- [TASK STATEMENT]: Please write out every entry below, word for word.

*** Opening SUPPLIED INFORMATION ***

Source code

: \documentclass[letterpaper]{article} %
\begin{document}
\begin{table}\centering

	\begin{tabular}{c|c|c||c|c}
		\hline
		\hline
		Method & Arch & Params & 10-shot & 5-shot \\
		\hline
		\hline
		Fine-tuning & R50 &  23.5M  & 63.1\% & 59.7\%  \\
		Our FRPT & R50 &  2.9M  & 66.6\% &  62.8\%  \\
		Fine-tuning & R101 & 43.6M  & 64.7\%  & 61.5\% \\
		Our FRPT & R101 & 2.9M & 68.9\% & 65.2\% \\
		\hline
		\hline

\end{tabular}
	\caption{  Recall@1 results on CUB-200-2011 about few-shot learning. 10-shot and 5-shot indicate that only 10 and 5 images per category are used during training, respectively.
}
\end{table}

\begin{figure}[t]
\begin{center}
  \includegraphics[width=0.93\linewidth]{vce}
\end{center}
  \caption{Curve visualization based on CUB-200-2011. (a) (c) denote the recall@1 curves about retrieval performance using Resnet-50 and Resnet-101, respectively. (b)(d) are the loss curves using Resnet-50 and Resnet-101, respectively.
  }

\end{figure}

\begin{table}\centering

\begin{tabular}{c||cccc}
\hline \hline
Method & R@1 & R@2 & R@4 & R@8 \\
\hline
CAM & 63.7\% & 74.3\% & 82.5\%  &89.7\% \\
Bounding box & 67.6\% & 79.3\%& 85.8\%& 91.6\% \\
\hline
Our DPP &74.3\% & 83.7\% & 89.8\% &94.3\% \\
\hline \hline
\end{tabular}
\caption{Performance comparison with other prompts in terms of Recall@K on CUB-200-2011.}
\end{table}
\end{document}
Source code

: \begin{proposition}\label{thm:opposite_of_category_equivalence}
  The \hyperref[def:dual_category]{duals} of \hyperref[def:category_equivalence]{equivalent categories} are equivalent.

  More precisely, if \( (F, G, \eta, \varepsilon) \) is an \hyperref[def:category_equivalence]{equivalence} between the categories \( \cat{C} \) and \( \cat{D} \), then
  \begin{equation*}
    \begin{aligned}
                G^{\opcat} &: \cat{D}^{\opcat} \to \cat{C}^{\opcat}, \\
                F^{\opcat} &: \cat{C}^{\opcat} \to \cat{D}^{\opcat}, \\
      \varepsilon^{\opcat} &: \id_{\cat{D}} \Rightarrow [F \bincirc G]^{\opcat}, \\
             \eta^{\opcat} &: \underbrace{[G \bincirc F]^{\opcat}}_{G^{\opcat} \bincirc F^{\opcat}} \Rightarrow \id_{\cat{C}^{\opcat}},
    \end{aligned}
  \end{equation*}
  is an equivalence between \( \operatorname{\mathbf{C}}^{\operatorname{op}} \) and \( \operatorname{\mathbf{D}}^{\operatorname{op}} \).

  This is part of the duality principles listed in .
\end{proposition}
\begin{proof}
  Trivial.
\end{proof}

*** Closing SUPPLIED INFORMATION ***

- [WRITTEN SOLUTION]:
Source code

: \documentclass[letterpaper]{article} %
\begin{document}
\begin{table}\centering

	\begin{tabular}{c|c|c||c|c}
		\hline
		\hline
		Method & Arch & Params & 10-shot & 5-shot \\
		\hline
		\hline
		Fine-tuning & R50 &  23.5M  & 63.1\% & 59.7\%  \\
		Our FRPT & R50 &  2.9M  & 66.6\% &  62.8\%  \\
		Fine-tuning & R101 & 43.6M  & 64.7\%  & 61.5\% \\
		Our FRPT & R101 & 2.9M & 68.9\% & 65.2\% \\
		\hline
		\hline

\end{tabular}
	\caption{  Recall@1 results on CUB-200-2011 about few-shot learning. 10-shot and 5-shot indicate that only 10 and 5 images per category are used during training, respectively.
}
\end{table}

\begin{figure}[t]
\begin{center}
  \includegraphics[width=0.93\linewidth]{vce}
\end{center}
  \caption{Curve visualization based on CUB-200-2011. (a) (c) denote the recall@1 curves about retrieval performance using Resnet-50 and Resnet-101, respectively. (b)(d) are the loss curves using Resnet-50 and Resnet-101, respectively.
  }

\end{figure}

\begin{table}\centering

\begin{tabular}{c||cccc}
\hline \hline
Method & R@1 & R@2 & R@4 & R@8 \\
\hline
CAM & 63.7\% & 74.3\% & 82.5\%  &89.7\% \\
Bounding box & 67.6\% & 79.3\%& 85.8\%& 91.6\% \\
\hline
Our DPP &74.3\% & 83.7\% & 89.8\% &94.3\% \\
\hline \hline
\end{tabular}
\caption{Performance comparison with other prompts in terms of Recall@K on CUB-200-2011.}
\end{table}
\end{document}
Source code

: \begin{proposition}\label{thm:opposite_of_category_equivalence}
  The \hyperref[def:dual_category]{duals} of \hyperref[def:category_equivalence]{equivalent categories} are equivalent.

  More precisely, if \( (F, G, \eta, \varepsilon) \) is an \hyperref[def:category_equivalence]{equivalence} between the categories \( \cat{C} \) and \( \cat{D} \), then
  \begin{equation*}
    \begin{aligned}
                G^{\opcat} &: \cat{D}^{\opcat} \to \cat{C}^{\opcat}, \\
                F^{\opcat} &: \cat{C}^{\opcat} \to \cat{D}^{\opcat}, \\
      \varepsilon^{\opcat} &: \id_{\cat{D}} \Rightarrow [F \bincirc G]^{\opcat}, \\
             \eta^{\opcat} &: \underbrace{[G \bincirc F]^{\opcat}}_{G^{\opcat} \bincirc F^{\opcat}} \Rightarrow \id_{\cat{C}^{\opcat}},
    \end{aligned}
  \end{equation*}
  is an equivalence between \( \operatorname{\mathbf{C}}^{\operatorname{op}} \) and \( \operatorname{\mathbf{D}}^{\operatorname{op}} \).

  This is part of the duality principles listed in .
\end{proposition}
\begin{proof}
  Trivial.
\end{proof}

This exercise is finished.